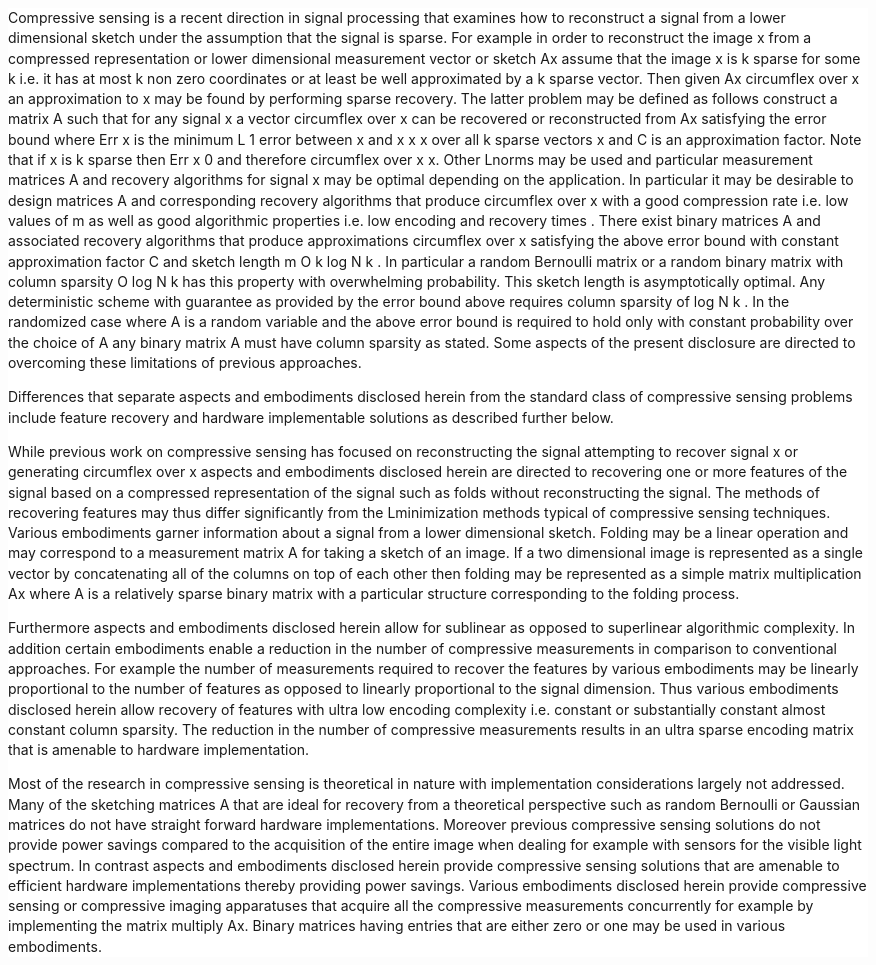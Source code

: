 Compressive sensing is a recent direction in signal processing that examines how to reconstruct a signal from a lower dimensional sketch under the assumption that the signal is sparse. For example in order to reconstruct the image x from a compressed representation or lower dimensional measurement vector or sketch Ax assume that the image x is k sparse for some k i.e. it has at most k non zero coordinates or at least be well approximated by a k sparse vector. Then given Ax circumflex over x an approximation to x may be found by performing sparse recovery. The latter problem may be defined as follows construct a matrix A such that for any signal x a vector circumflex over x can be recovered or reconstructed from Ax satisfying the error bound where Err x is the minimum L 1 error between x and x x x over all k sparse vectors x and C is an approximation factor. Note that if x is k sparse then Err x 0 and therefore circumflex over x x. Other Lnorms may be used and particular measurement matrices A and recovery algorithms for signal x may be optimal depending on the application. In particular it may be desirable to design matrices A and corresponding recovery algorithms that produce circumflex over x with a good compression rate i.e. low values of m as well as good algorithmic properties i.e. low encoding and recovery times . There exist binary matrices A and associated recovery algorithms that produce approximations circumflex over x satisfying the above error bound with constant approximation factor C and sketch length m O k log N k . In particular a random Bernoulli matrix or a random binary matrix with column sparsity O log N k has this property with overwhelming probability. This sketch length is asymptotically optimal. Any deterministic scheme with guarantee as provided by the error bound above requires column sparsity of log N k . In the randomized case where A is a random variable and the above error bound is required to hold only with constant probability over the choice of A any binary matrix A must have column sparsity as stated. Some aspects of the present disclosure are directed to overcoming these limitations of previous approaches.

Differences that separate aspects and embodiments disclosed herein from the standard class of compressive sensing problems include feature recovery and hardware implementable solutions as described further below.

While previous work on compressive sensing has focused on reconstructing the signal attempting to recover signal x or generating circumflex over x aspects and embodiments disclosed herein are directed to recovering one or more features of the signal based on a compressed representation of the signal such as folds without reconstructing the signal. The methods of recovering features may thus differ significantly from the Lminimization methods typical of compressive sensing techniques. Various embodiments garner information about a signal from a lower dimensional sketch. Folding may be a linear operation and may correspond to a measurement matrix A for taking a sketch of an image. If a two dimensional image is represented as a single vector by concatenating all of the columns on top of each other then folding may be represented as a simple matrix multiplication Ax where A is a relatively sparse binary matrix with a particular structure corresponding to the folding process.

Furthermore aspects and embodiments disclosed herein allow for sublinear as opposed to superlinear algorithmic complexity. In addition certain embodiments enable a reduction in the number of compressive measurements in comparison to conventional approaches. For example the number of measurements required to recover the features by various embodiments may be linearly proportional to the number of features as opposed to linearly proportional to the signal dimension. Thus various embodiments disclosed herein allow recovery of features with ultra low encoding complexity i.e. constant or substantially constant almost constant column sparsity. The reduction in the number of compressive measurements results in an ultra sparse encoding matrix that is amenable to hardware implementation.

Most of the research in compressive sensing is theoretical in nature with implementation considerations largely not addressed. Many of the sketching matrices A that are ideal for recovery from a theoretical perspective such as random Bernoulli or Gaussian matrices do not have straight forward hardware implementations. Moreover previous compressive sensing solutions do not provide power savings compared to the acquisition of the entire image when dealing for example with sensors for the visible light spectrum. In contrast aspects and embodiments disclosed herein provide compressive sensing solutions that are amenable to efficient hardware implementations thereby providing power savings. Various embodiments disclosed herein provide compressive sensing or compressive imaging apparatuses that acquire all the compressive measurements concurrently for example by implementing the matrix multiply Ax. Binary matrices having entries that are either zero or one may be used in various embodiments.
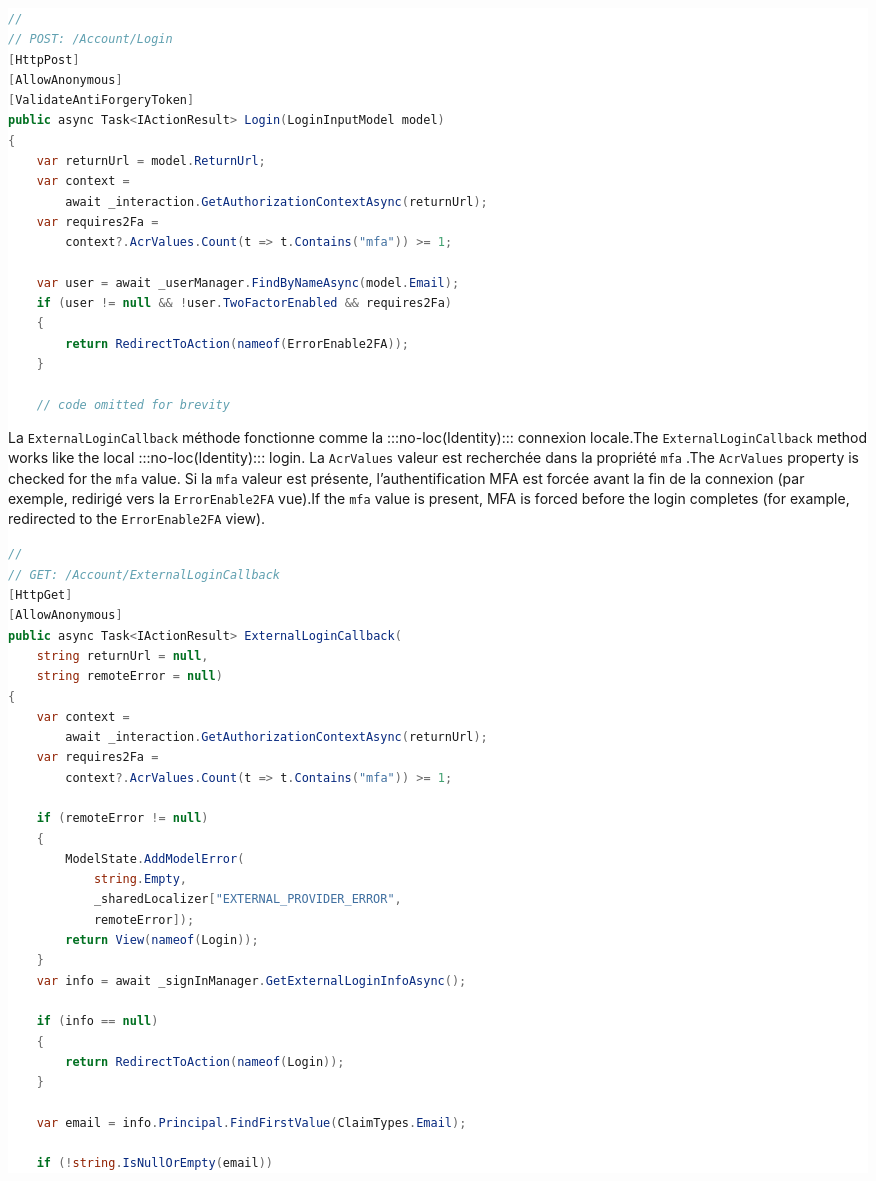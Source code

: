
 ```csharp
//
// POST: /Account/Login
[HttpPost]
[AllowAnonymous]
[ValidateAntiForgeryToken]
public async Task<IActionResult> Login(LoginInputModel model)
{
    var returnUrl = model.ReturnUrl;
    var context = 
        await _interaction.GetAuthorizationContextAsync(returnUrl);
    var requires2Fa = 
        context?.AcrValues.Count(t => t.Contains("mfa")) >= 1;

    var user = await _userManager.FindByNameAsync(model.Email);
    if (user != null && !user.TwoFactorEnabled && requires2Fa)
    {
        return RedirectToAction(nameof(ErrorEnable2FA));
    }

    // code omitted for brevity
```

<span data-ttu-id="4cffc-188">La `ExternalLoginCallback` méthode fonctionne comme la :::no-loc(Identity)::: connexion locale.</span><span class="sxs-lookup"><span data-stu-id="4cffc-188">The `ExternalLoginCallback` method works like the local :::no-loc(Identity)::: login.</span></span> <span data-ttu-id="4cffc-189">La `AcrValues` valeur est recherchée dans la propriété `mfa` .</span><span class="sxs-lookup"><span data-stu-id="4cffc-189">The `AcrValues` property is checked for the `mfa` value.</span></span> <span data-ttu-id="4cffc-190">Si la `mfa` valeur est présente, l’authentification MFA est forcée avant la fin de la connexion (par exemple, redirigé vers la `ErrorEnable2FA` vue).</span><span class="sxs-lookup"><span data-stu-id="4cffc-190">If the `mfa` value is present, MFA is forced before the login completes (for example, redirected to the `ErrorEnable2FA` view).</span></span>

```csharp
//
// GET: /Account/ExternalLoginCallback
[HttpGet]
[AllowAnonymous]
public async Task<IActionResult> ExternalLoginCallback(
    string returnUrl = null,
    string remoteError = null)
{
    var context =
        await _interaction.GetAuthorizationContextAsync(returnUrl);
    var requires2Fa =
        context?.AcrValues.Count(t => t.Contains("mfa")) >= 1;

    if (remoteError != null)
    {
        ModelState.AddModelError(
            string.Empty,
            _sharedLocalizer["EXTERNAL_PROVIDER_ERROR", 
            remoteError]);
        return View(nameof(Login));
    }
    var info = await _signInManager.GetExternalLoginInfoAsync();

    if (info == null)
    {
        return RedirectToAction(nameof(Login));
    }

    var email = info.Principal.FindFirstValue(ClaimTypes.Email);

    if (!string.IsNullOrEmpty(email))
```
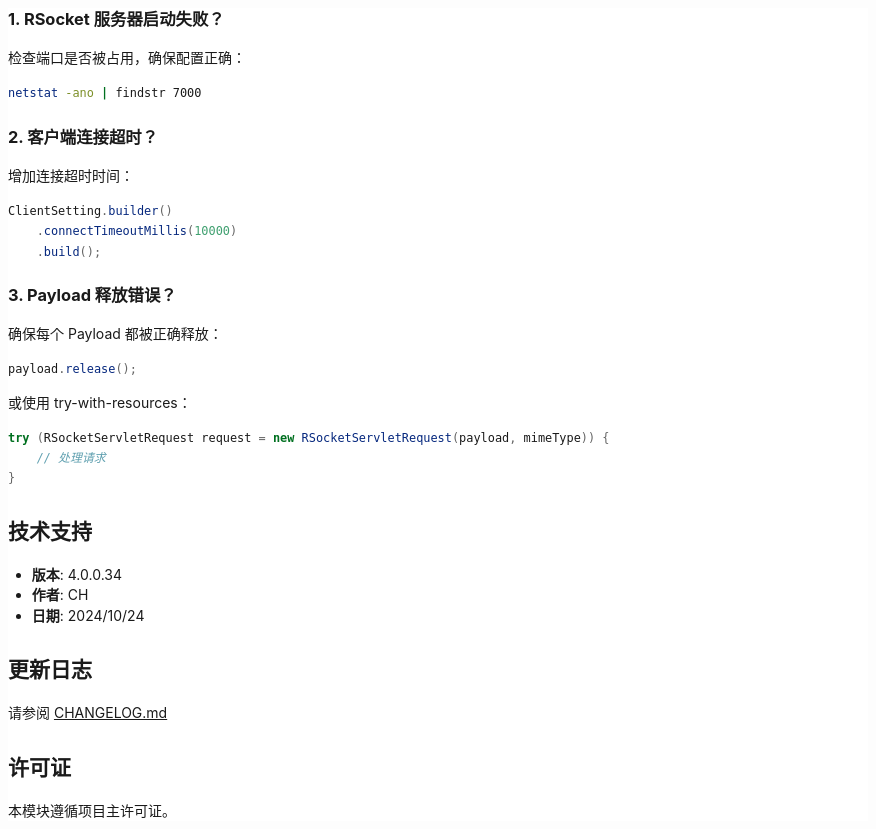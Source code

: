 ### 1. RSocket 服务器启动失败？

检查端口是否被占用，确保配置正确：

```bash
netstat -ano | findstr 7000
```

### 2. 客户端连接超时？

增加连接超时时间：

```java
ClientSetting.builder()
    .connectTimeoutMillis(10000)
    .build();
```

### 3. Payload 释放错误？

确保每个 Payload 都被正确释放：

```java
payload.release();
```

或使用 try-with-resources：

```java
try (RSocketServletRequest request = new RSocketServletRequest(payload, mimeType)) {
    // 处理请求
}
```

## 技术支持

- **版本**: 4.0.0.34
- **作者**: CH
- **日期**: 2024/10/24

## 更新日志

请参阅 [CHANGELOG.md](CHANGELOG.md)

## 许可证

本模块遵循项目主许可证。

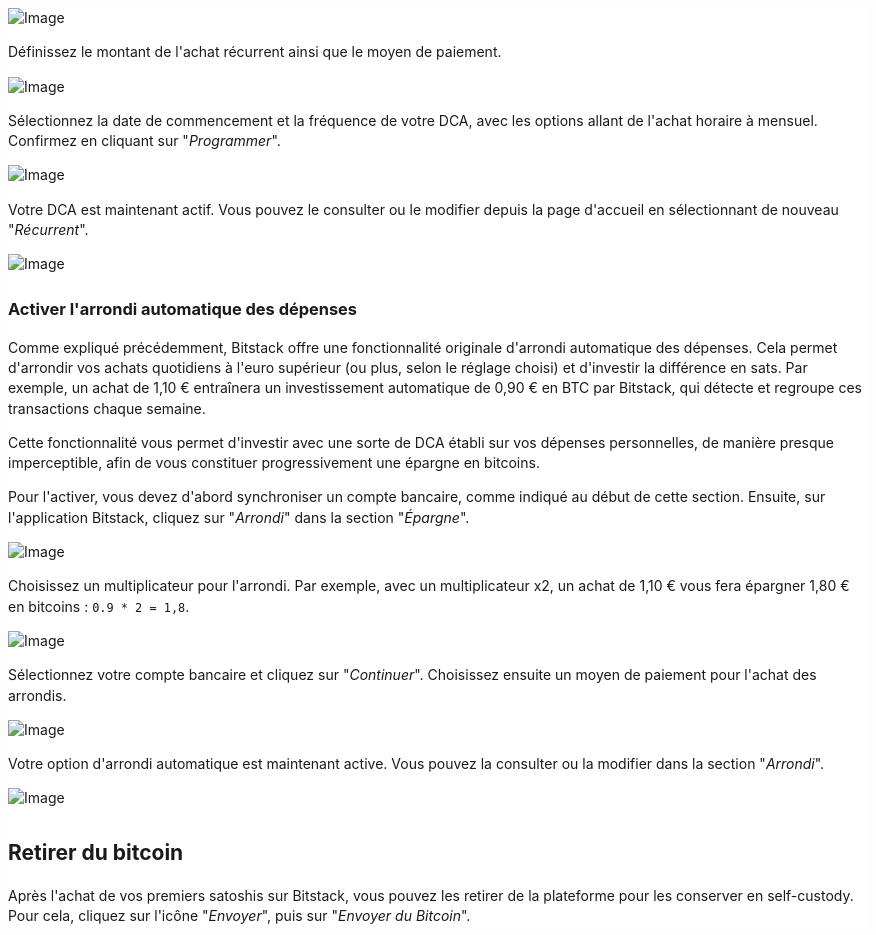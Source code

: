 ![Image](assets/fr/21.webp)

Définissez le montant de l'achat récurrent ainsi que le moyen de paiement.

![Image](assets/fr/22.webp)

Sélectionnez la date de commencement et la fréquence de votre DCA, avec les options allant de l'achat horaire à mensuel. Confirmez en cliquant sur "*Programmer*".

![Image](assets/fr/23.webp)

Votre DCA est maintenant actif. Vous pouvez le consulter ou le modifier depuis la page d'accueil en sélectionnant de nouveau "*Récurrent*".

![Image](assets/fr/24.webp)

### Activer l'arrondi automatique des dépenses

Comme expliqué précédemment, Bitstack offre une fonctionnalité originale d'arrondi automatique des dépenses. Cela permet d'arrondir vos achats quotidiens à l'euro supérieur (ou plus, selon le réglage choisi) et d'investir la différence en sats. Par exemple, un achat de 1,10 € entraînera un investissement automatique de 0,90 € en BTC par Bitstack, qui détecte et regroupe ces transactions chaque semaine.

Cette fonctionnalité vous permet d'investir avec une sorte de DCA établi sur vos dépenses personnelles, de manière presque imperceptible, afin de vous constituer progressivement une épargne en bitcoins.

Pour l'activer, vous devez d'abord synchroniser un compte bancaire, comme indiqué au début de cette section. Ensuite, sur l'application Bitstack, cliquez sur "*Arrondi*" dans la section "*Épargne*".

![Image](assets/fr/25.webp)

Choisissez un multiplicateur pour l'arrondi. Par exemple, avec un multiplicateur x2, un achat de 1,10 € vous fera épargner 1,80 € en bitcoins : `0.9 * 2 = 1,8`.

![Image](assets/fr/26.webp)

Sélectionnez votre compte bancaire et cliquez sur "*Continuer*". Choisissez ensuite un moyen de paiement pour l'achat des arrondis.

![Image](assets/fr/27.webp)

Votre option d'arrondi automatique est maintenant active. Vous pouvez la consulter ou la modifier dans la section "*Arrondi*".

![Image](assets/fr/28.webp)

## Retirer du bitcoin

Après l'achat de vos premiers satoshis sur Bitstack, vous pouvez les retirer de la plateforme pour les conserver en self-custody. Pour cela, cliquez sur l'icône "*Envoyer*", puis sur "*Envoyer du Bitcoin*".
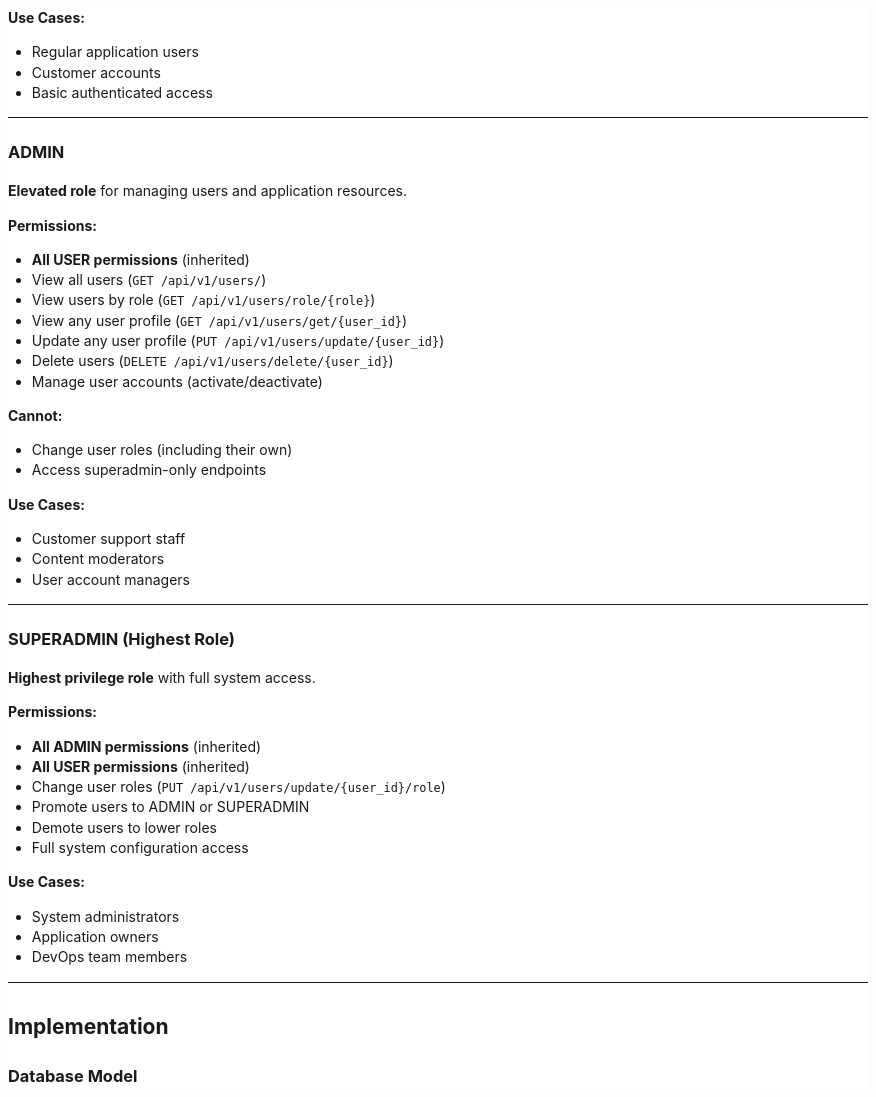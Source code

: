 **Use Cases:**
- Regular application users
- Customer accounts
- Basic authenticated access

---

### ADMIN

**Elevated role** for managing users and application resources.

**Permissions:**
- **All USER permissions** (inherited)
- View all users (`GET /api/v1/users/`)
- View users by role (`GET /api/v1/users/role/{role}`)
- View any user profile (`GET /api/v1/users/get/{user_id}`)
- Update any user profile (`PUT /api/v1/users/update/{user_id}`)
- Delete users (`DELETE /api/v1/users/delete/{user_id}`)
- Manage user accounts (activate/deactivate)

**Cannot:**
- Change user roles (including their own)
- Access superadmin-only endpoints

**Use Cases:**
- Customer support staff
- Content moderators
- User account managers

---

### SUPERADMIN (Highest Role)

**Highest privilege role** with full system access.

**Permissions:**
- **All ADMIN permissions** (inherited)
- **All USER permissions** (inherited)
- Change user roles (`PUT /api/v1/users/update/{user_id}/role`)
- Promote users to ADMIN or SUPERADMIN
- Demote users to lower roles
- Full system configuration access

**Use Cases:**
- System administrators
- Application owners
- DevOps team members

---

## Implementation

### Database Model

WHAT IS NEEDED
Every line of the material that holds "bancaire" should be copied out as the answer.

SOLUTION TO THIS PROBLEM
Pour l'activer, vous devez d'abord synchroniser un compte bancaire, comme indiqué au début de cette section. Ensuite, sur l'application Bitstack, cliquez sur "*Arrondi*" dans la section "*Épargne*".
Sélectionnez votre compte bancaire et cliquez sur "*Continuer*". Choisissez ensuite un moyen de paiement pour l'achat des arrondis.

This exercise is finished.